:: PROBLEM REQUIREMENTS ::
Look in the material below for the line holding "# Project S-Bahn-Verspätet". Set it down exactly, with each later line up to and including the line holding "1. create Python".

Segment Open

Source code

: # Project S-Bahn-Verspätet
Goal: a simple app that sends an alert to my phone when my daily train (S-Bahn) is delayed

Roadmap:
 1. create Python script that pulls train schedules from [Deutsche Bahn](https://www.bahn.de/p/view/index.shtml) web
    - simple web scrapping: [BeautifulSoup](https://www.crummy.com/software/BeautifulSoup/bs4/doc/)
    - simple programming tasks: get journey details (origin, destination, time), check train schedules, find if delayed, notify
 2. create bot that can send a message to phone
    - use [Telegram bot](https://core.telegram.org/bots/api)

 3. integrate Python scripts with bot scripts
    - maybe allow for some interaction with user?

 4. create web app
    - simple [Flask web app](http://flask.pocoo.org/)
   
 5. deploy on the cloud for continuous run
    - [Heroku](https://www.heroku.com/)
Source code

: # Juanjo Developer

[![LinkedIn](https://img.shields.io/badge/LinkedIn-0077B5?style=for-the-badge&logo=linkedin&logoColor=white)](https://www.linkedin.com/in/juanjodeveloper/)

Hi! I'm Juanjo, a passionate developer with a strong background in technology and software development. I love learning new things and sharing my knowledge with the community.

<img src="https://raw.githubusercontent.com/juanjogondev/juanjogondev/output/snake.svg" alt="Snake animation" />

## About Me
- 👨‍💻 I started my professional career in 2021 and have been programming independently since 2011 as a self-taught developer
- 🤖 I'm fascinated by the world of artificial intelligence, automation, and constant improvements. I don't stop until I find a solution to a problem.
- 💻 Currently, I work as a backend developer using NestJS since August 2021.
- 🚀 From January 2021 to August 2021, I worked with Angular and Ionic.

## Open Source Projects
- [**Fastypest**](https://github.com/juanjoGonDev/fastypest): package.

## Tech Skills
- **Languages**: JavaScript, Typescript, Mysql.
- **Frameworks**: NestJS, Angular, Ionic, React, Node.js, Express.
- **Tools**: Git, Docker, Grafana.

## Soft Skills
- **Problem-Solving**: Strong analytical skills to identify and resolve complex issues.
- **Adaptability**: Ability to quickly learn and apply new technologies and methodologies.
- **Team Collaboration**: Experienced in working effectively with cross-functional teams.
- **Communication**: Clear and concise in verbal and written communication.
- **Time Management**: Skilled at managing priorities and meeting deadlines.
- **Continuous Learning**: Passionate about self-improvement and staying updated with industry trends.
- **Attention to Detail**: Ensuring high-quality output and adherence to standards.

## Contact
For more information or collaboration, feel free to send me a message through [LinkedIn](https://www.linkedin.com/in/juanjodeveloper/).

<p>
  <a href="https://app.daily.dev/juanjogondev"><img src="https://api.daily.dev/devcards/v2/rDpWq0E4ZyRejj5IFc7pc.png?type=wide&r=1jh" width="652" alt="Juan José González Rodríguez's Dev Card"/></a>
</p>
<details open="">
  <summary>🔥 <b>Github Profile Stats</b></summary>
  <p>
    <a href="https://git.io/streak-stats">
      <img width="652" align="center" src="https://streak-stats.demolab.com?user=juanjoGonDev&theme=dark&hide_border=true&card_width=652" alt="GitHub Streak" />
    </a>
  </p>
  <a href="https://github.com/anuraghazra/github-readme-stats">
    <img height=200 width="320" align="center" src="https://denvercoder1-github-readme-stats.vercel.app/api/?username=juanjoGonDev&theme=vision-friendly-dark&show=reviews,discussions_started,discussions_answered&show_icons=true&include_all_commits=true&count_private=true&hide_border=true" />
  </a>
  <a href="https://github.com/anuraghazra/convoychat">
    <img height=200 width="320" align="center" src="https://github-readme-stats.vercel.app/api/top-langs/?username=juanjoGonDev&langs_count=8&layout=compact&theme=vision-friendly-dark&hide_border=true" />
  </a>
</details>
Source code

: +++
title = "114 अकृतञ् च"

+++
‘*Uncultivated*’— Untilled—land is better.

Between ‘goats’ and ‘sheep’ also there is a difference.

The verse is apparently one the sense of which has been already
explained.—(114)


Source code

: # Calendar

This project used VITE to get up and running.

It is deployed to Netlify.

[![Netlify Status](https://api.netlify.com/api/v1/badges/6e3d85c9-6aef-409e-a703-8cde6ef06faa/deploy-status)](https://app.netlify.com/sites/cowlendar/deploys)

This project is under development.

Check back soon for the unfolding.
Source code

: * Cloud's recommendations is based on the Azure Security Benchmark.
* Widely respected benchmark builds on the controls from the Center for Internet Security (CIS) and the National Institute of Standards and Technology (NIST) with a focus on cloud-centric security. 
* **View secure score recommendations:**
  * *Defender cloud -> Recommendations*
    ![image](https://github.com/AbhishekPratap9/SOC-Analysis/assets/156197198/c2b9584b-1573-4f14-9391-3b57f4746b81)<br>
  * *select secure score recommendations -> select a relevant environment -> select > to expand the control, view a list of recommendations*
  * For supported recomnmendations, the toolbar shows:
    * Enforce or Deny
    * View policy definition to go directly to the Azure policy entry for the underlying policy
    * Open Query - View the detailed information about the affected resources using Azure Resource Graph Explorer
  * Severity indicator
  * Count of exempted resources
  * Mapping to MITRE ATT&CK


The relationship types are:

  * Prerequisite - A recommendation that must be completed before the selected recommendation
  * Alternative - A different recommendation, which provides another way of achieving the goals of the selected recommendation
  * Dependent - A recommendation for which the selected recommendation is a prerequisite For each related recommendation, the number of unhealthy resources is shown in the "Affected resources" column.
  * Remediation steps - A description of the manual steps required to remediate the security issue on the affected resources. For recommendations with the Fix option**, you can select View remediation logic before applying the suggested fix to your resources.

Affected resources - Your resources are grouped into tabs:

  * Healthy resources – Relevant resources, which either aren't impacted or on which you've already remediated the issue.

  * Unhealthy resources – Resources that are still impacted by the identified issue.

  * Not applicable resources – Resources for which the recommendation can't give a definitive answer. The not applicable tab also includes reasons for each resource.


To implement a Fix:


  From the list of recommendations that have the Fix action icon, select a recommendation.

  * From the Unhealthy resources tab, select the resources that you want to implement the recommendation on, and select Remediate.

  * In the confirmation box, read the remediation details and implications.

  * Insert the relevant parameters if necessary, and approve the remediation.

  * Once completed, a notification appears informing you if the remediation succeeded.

Segment Closed

:: OUTPUT OF THE EXERCISE ::
: # Project S-Bahn-Verspätet
Goal: a simple app that sends an alert to my phone when my daily train (S-Bahn) is delayed

Roadmap:
 1. create Python script that pulls train schedules from [Deutsche Bahn](https://www.bahn.de/p/view/index.shtml) web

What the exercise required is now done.